Wednesday, 18 de December de 2024 ISSN 1519-7670 - Ano 24 - nº 1318

A desgraça de um símbolo

A imprensa inglesa, assim como a italiana, entre outras, deu destaque aos boatos surgidos no início de março sobre a suposta crise do casal Sarkozy. Até o fim de semana da Páscoa, o assunto não fora sequer mencionado nos jornais franceses, a não ser no Libération de 13/14 de março (como o Monde, o Libération sai no fim de semana com data de sábado e domingo). E mesmo assim para explicar aos leitores o silêncio do jornal.

Naquele dia, o diretor de redação do Libé, Laurent Joffrin, se dirigiu aos leitores num pequeno texto intitulado ‘Por que Libération não reproduz os boatos sobre a vida privada de Sarkozy’. O texto, sóbrio e elegante, não deu detalhes sobre o boato que corria na imprensa estrangeira e que o tout Paris comentava. Joffrin apenas explicou que o jornal não publica boatos e que ‘a vida privada dos políticos não é objeto de investigação do jornal’. No final do texto, Libé reproduzia a resposta de Sarkozy a jornalistas em Londres quando participava de uma reunião com Gordon Brown. O presidente disse ‘não ter nem um segundo ou mesmo meio segundo a perder com esse tipo de elucubração’.

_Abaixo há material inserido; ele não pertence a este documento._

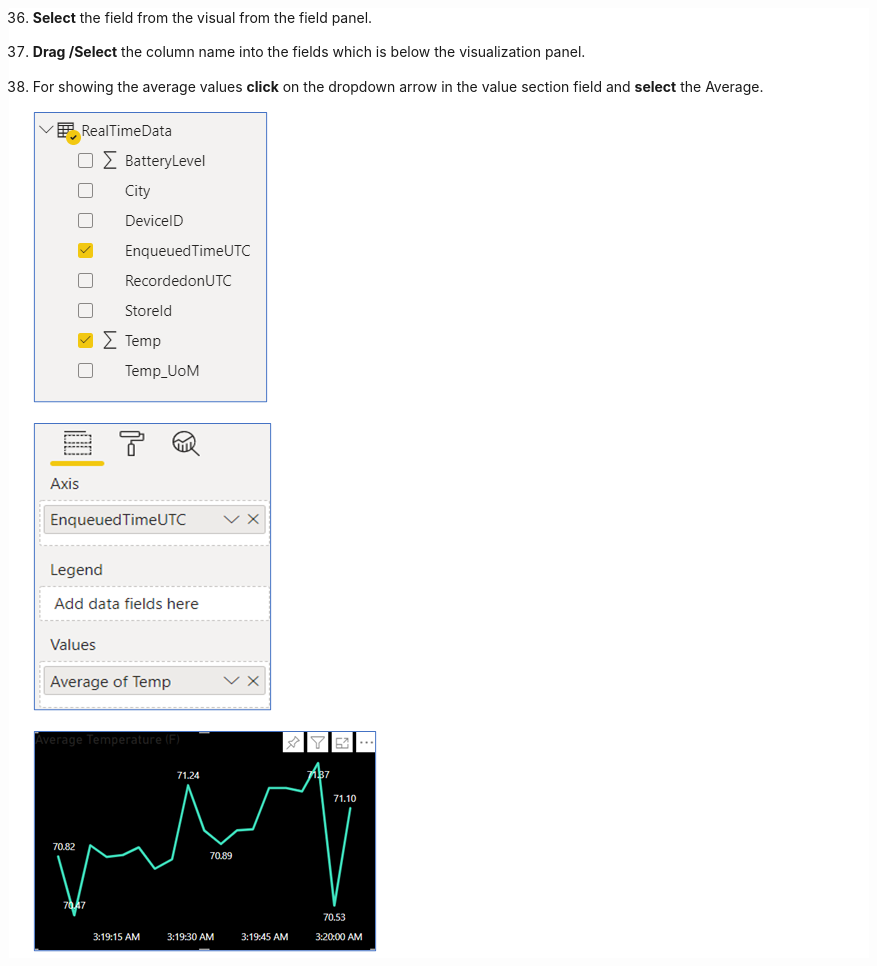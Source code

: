 36. **Select** the field from the visual from the field panel.

37. **Drag /Select** the column name into the fields which is below the visualization panel.

38. For showing the average values **click** on the dropdown arrow in the value section field and **select** the Average.

	![Validate Creds.](media/power-bi-report-049.png)
	
	![Validate Creds.](media/power-bi-report-050.png)
	
	![Validate Creds.](media/power-bi-report-051.png)
	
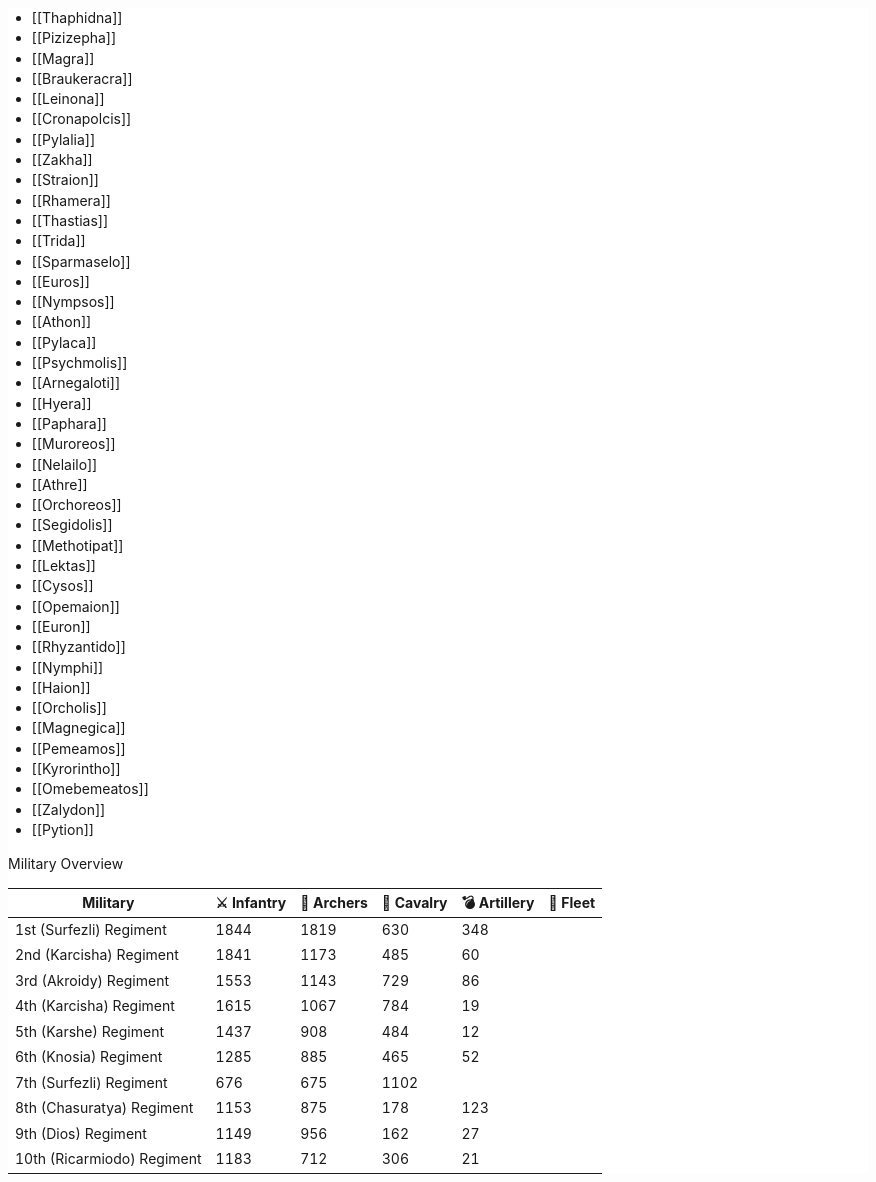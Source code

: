 *  [[Thaphidna]] 
*  [[Pizizepha]] 
*  [[Magra]] 
*  [[Braukeracra]] 
*  [[Leinona]] 
*  [[Cronapolcis]] 
*  [[Pylalia]] 
*  [[Zakha]] 
*  [[Straion]] 
*  [[Rhamera]] 
*  [[Thastias]] 
*  [[Trida]] 
*  [[Sparmaselo]] 
*  [[Euros]] 
*  [[Nympsos]] 
*  [[Athon]] 
*  [[Pylaca]] 
*  [[Psychmolis]] 
*  [[Arnegaloti]] 
*  [[Hyera]] 
*  [[Paphara]] 
*  [[Muroreos]] 
*  [[Nelailo]] 
*  [[Athre]] 
*  [[Orchoreos]] 
*  [[Segidolis]] 
*  [[Methotipat]] 
*  [[Lektas]] 
*  [[Cysos]] 
*  [[Opemaion]] 
*  [[Euron]] 
*  [[Rhyzantido]] 
*  [[Nymphi]] 
*  [[Haion]] 
*  [[Orcholis]] 
*  [[Magnegica]] 
*  [[Pemeamos]] 
*  [[Kyrorintho]] 
*  [[Omebemeatos]] 
*  [[Zalydon]] 
*  [[Pytion]] 


Military Overview



| Military | ⚔️ Infantry | 🏹 Archers | 🐴 Cavalry | 💣 Artillery | 🌊 Fleet |
| --- | --- | --- | --- | --- | --- |
| 1st (Surfezli) Regiment | 1844 | 1819 | 630 | 348 |  |
| 2nd (Karcisha) Regiment | 1841 | 1173 | 485 | 60 |  |
| 3rd (Akroidy) Regiment | 1553 | 1143 | 729 | 86 |  |
| 4th (Karcisha) Regiment | 1615 | 1067 | 784 | 19 |  |
| 5th (Karshe) Regiment | 1437 | 908 | 484 | 12 |  |
| 6th (Knosia) Regiment | 1285 | 885 | 465 | 52 |  |
| 7th (Surfezli) Regiment | 676 | 675 | 1102 |  |  |
| 8th (Chasuratya) Regiment | 1153 | 875 | 178 | 123 |  |
| 9th (Dios) Regiment | 1149 | 956 | 162 | 27 |  |
| 10th (Ricarmiodo) Regiment | 1183 | 712 | 306 | 21 |  |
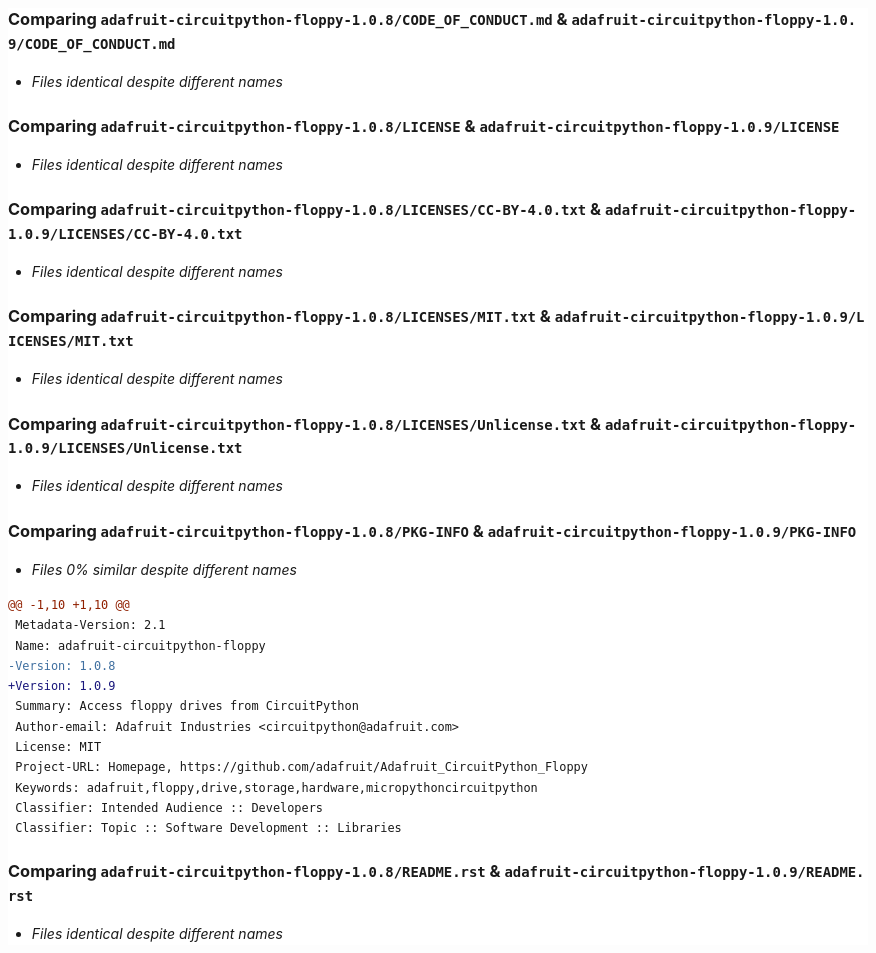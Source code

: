 ### Comparing `adafruit-circuitpython-floppy-1.0.8/CODE_OF_CONDUCT.md` & `adafruit-circuitpython-floppy-1.0.9/CODE_OF_CONDUCT.md`

 * *Files identical despite different names*

### Comparing `adafruit-circuitpython-floppy-1.0.8/LICENSE` & `adafruit-circuitpython-floppy-1.0.9/LICENSE`

 * *Files identical despite different names*

### Comparing `adafruit-circuitpython-floppy-1.0.8/LICENSES/CC-BY-4.0.txt` & `adafruit-circuitpython-floppy-1.0.9/LICENSES/CC-BY-4.0.txt`

 * *Files identical despite different names*

### Comparing `adafruit-circuitpython-floppy-1.0.8/LICENSES/MIT.txt` & `adafruit-circuitpython-floppy-1.0.9/LICENSES/MIT.txt`

 * *Files identical despite different names*

### Comparing `adafruit-circuitpython-floppy-1.0.8/LICENSES/Unlicense.txt` & `adafruit-circuitpython-floppy-1.0.9/LICENSES/Unlicense.txt`

 * *Files identical despite different names*

### Comparing `adafruit-circuitpython-floppy-1.0.8/PKG-INFO` & `adafruit-circuitpython-floppy-1.0.9/PKG-INFO`

 * *Files 0% similar despite different names*

```diff
@@ -1,10 +1,10 @@
 Metadata-Version: 2.1
 Name: adafruit-circuitpython-floppy
-Version: 1.0.8
+Version: 1.0.9
 Summary: Access floppy drives from CircuitPython
 Author-email: Adafruit Industries <circuitpython@adafruit.com>
 License: MIT
 Project-URL: Homepage, https://github.com/adafruit/Adafruit_CircuitPython_Floppy
 Keywords: adafruit,floppy,drive,storage,hardware,micropythoncircuitpython
 Classifier: Intended Audience :: Developers
 Classifier: Topic :: Software Development :: Libraries
```

### Comparing `adafruit-circuitpython-floppy-1.0.8/README.rst` & `adafruit-circuitpython-floppy-1.0.9/README.rst`

 * *Files identical despite different names*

E os boatos? A maioria das pessoas conhece: Sarkozy e Carla Bruni estariam à beira da separação; ele teria um caso com uma ministra e ela com um conhecido cantor.

A viagem oficial do fim do mês de março aos Estados Unidos foi a ocasião ideal para o casal presidencial exibir uma perfeita harmonia. Mas por iniciativa do Journal du Dimanche um processo foi aberto na primeira semana de abril na Justiça para apurar a responsabilidade da origem do boato, publicado inicialmente num blog do jornal. Nesse ínterim, o Journal du Dimanche, do amigo de Sarkozy Arnaud Lagardère, demitiu dois funcionários, responsáveis pela primeira nota. Tudo começou, portanto, na internet, e só se propagou pela imprensa escrita no estrangeiro.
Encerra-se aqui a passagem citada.